SUPERIOR COURT OF NEW JERSEY APPELLATE DIVISION
Apr 14, 2015
DOCKET NO. A-1559-12T2 (App. Div. Apr. 14, 2015)

Opinion

DOCKET NO. A-1559-12T2

04-14-2015

STATE OF NEW JERSEY, Plaintiff-Respondent, v. DWAYNE K. LAWRENCE, Defendant-Appellant.

Joseph E. Krakora, Public Defender, attorney for appellant (Alicia J. Hubbard, Assistant Deputy Public Defender, of counsel and on the brief). Andrew C. Carey, Middlesex County Prosecutor, attorney for respondent (Brian D. Gillet, Deputy First Assistant Prosecutor, of counsel and on the brief).


NOT FOR PUBLICATION WITHOUT THE APPROVAL OF THE APPELLATE DIVISION Before Judges Sabatino and Simonelli. On appeal from the Superior Court of New Jersey, Law Division, Middlesex County, Indictment Nos. 07-06-0938 and 08-01-0054. Joseph E. Krakora, Public Defender, attorney for appellant (Alicia J. Hubbard, Assistant Deputy Public Defender, of counsel and on the brief). Andrew C. Carey, Middlesex County Prosecutor, attorney for respondent (Brian D. Gillet, Deputy First Assistant Prosecutor, of counsel and on the brief). PER CURIAM

Defendant Dwayne K. Lawrence appeals from the October 11, 2012 Law Division order, which denied his petition for post-conviction relief (PCR) grounded on the ineffective assistance of counsel. We affirm.

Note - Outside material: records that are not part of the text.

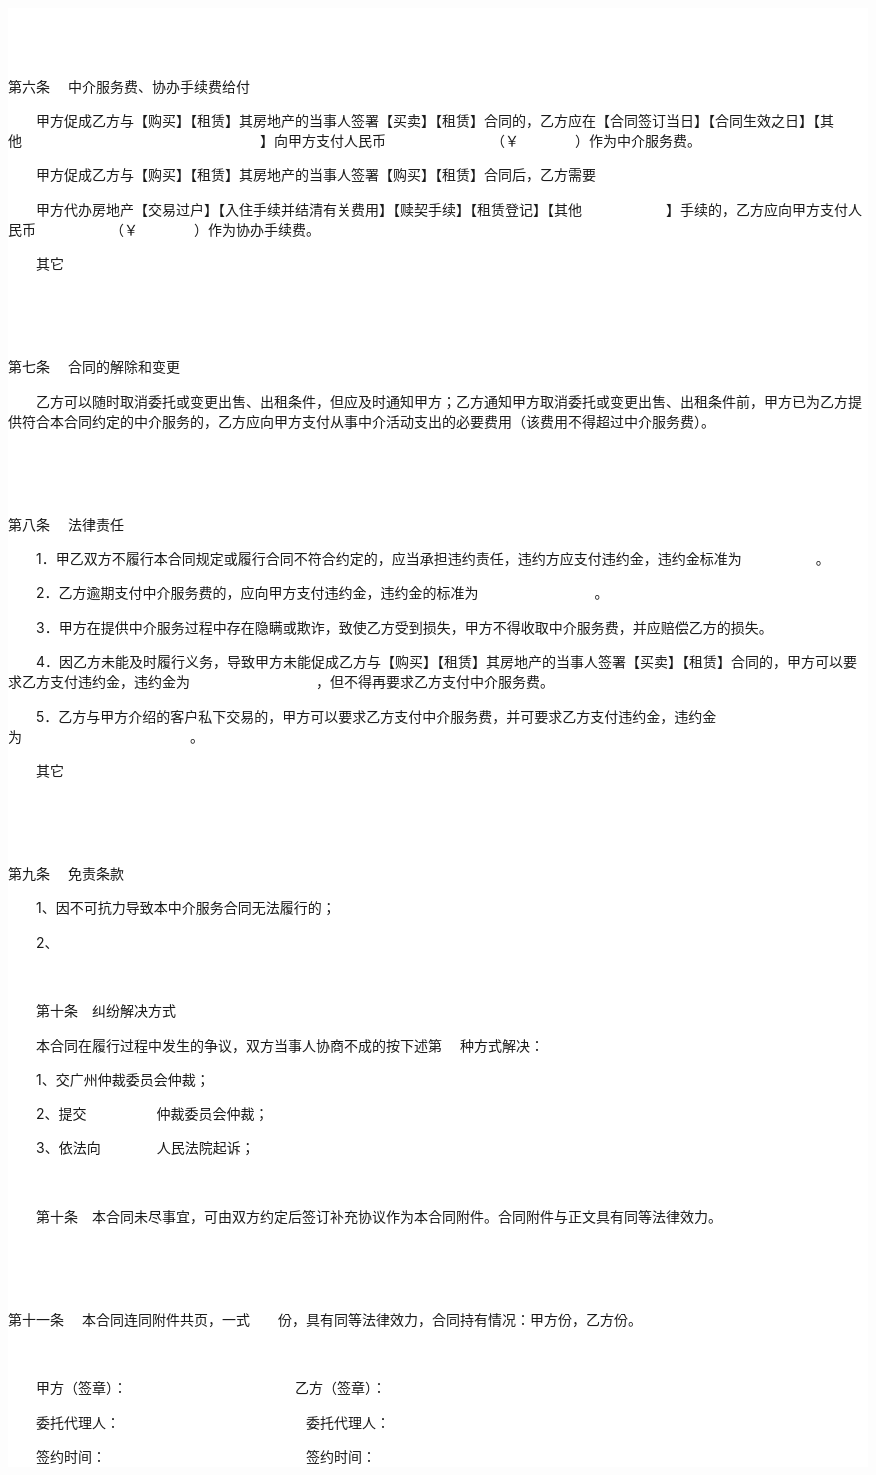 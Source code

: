 　　

　　

第六条
　中介服务费、协办手续费给付

　　甲方促成乙方与【购买】【租赁】其房地产的当事人签署【买卖】【租赁】合同的，乙方应在【合同签订当日】【合同生效之日】【其他　　　　　　　　　　　　　　　　　】向甲方支付人民币　　　　　　　　（￥　　　　）作为中介服务费。

　　甲方促成乙方与【购买】【租赁】其房地产的当事人签署【购买】【租赁】合同后，乙方需要

　　甲方代办房地产【交易过户】【入住手续并结清有关费用】【赎契手续】【租赁登记】【其他　　　　　　】手续的，乙方应向甲方支付人民币　　　　　 （￥　　　　）作为协办手续费。

　　其它

　　

　　

第七条
　合同的解除和变更

　　乙方可以随时取消委托或变更出售、出租条件，但应及时通知甲方；乙方通知甲方取消委托或变更出售、出租条件前，甲方已为乙方提供符合本合同约定的中介服务的，乙方应向甲方支付从事中介活动支出的必要费用（该费用不得超过中介服务费）。

　　

　　

第八条
　法律责任

　　1．甲乙双方不履行本合同规定或履行合同不符合约定的，应当承担违约责任，违约方应支付违约金，违约金标准为　　　　　 。

　　2．乙方逾期支付中介服务费的，应向甲方支付违约金，违约金的标准为　　　　　　　　 。

　　3．甲方在提供中介服务过程中存在隐瞒或欺诈，致使乙方受到损失，甲方不得收取中介服务费，并应赔偿乙方的损失。

　　4．因乙方未能及时履行义务，导致甲方未能促成乙方与【购买】【租赁】其房地产的当事人签署【买卖】【租赁】合同的，甲方可以要求乙方支付违约金，违约金为　　　　　　　　　，但不得再要求乙方支付中介服务费。

　　5．乙方与甲方介绍的客户私下交易的，甲方可以要求乙方支付中介服务费，并可要求乙方支付违约金，违约金为　　　　　　　　　　　　。

　　其它

　　

　　

第九条
　免责条款

　　1、因不可抗力导致本中介服务合同无法履行的；

　　2、

　　

　　第十条　纠纷解决方式

　　本合同在履行过程中发生的争议，双方当事人协商不成的按下述第　 种方式解决：

　　1、交广州仲裁委员会仲裁；

　　2、提交　　　　　仲裁委员会仲裁；

　　3、依法向　　　　人民法院起诉；

　　

　　第十条　本合同未尽事宜，可由双方约定后签订补充协议作为本合同附件。合同附件与正文具有同等法律效力。

　　

　　

第十一条
　本合同连同附件共页，一式　　份，具有同等法律效力，合同持有情况：甲方份，乙方份。

　　

　　甲方（签章）：　　　　　　　　　　　　乙方（签章）：　　

　　委托代理人：　　　　　　　　　　　　　 委托代理人：　　

　　签约时间：　　　　　　　　　　　　　　 签约时间：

We derive the following facts from the record. On March 4, 2007, defendant and a seventeen-year-old male, A.M.F., took a vehicle belonging to A.L. without her permission. Police officers attempted to stop the vehicle after observing defendant, who was driving, commit motor vehicle violations. Defendant pulled the vehicle to the curb, and he and A.M.F. fled on foot, ignoring the officers' command to stop. When apprehended, defendant disobeyed the officer's command to place his hands behind his back. Following a brief struggle, defendant was subdued and arrested. He told the police that he was born in Puerto Rico.

We use initials to identify other persons involved in this matter to protect their identities.

Defendant was charged under Indictment No. 07-06-00938 with third-degree receiving stolen property, N.J.S.A. 2C:20-7; second-degree use of a seventeen-year-old or younger to commit an offense, N.J.S.A. 2C:24-9(a); fourth-degree resisting arrest by eluding a law enforcement officer, N.J.S.A. 2C:29-2(a)(2); and third-degree resisting arrest by eluding a law enforcement officer, N.J.S.A. 2C:29-2(a)(3). Defendant was charged under Indictment No. 08-01-00054 with third-degree bail jumping, N.J.S.A. 2C:29-7.

In exchange for the State's agreement to recommend an aggregate three-year term of imprisonment, on July 3, 2008, defendant pled guilty under Indictment No. 07-06-00938 to an amended charge of third-degree unlawful taking of a motor vehicle, N.J.S.A. 2C:20-10(b), and fourth-degree resisting arrest by eluding a police officer, and under Indictment No. 08-01-00054 to third-degree bail jumping.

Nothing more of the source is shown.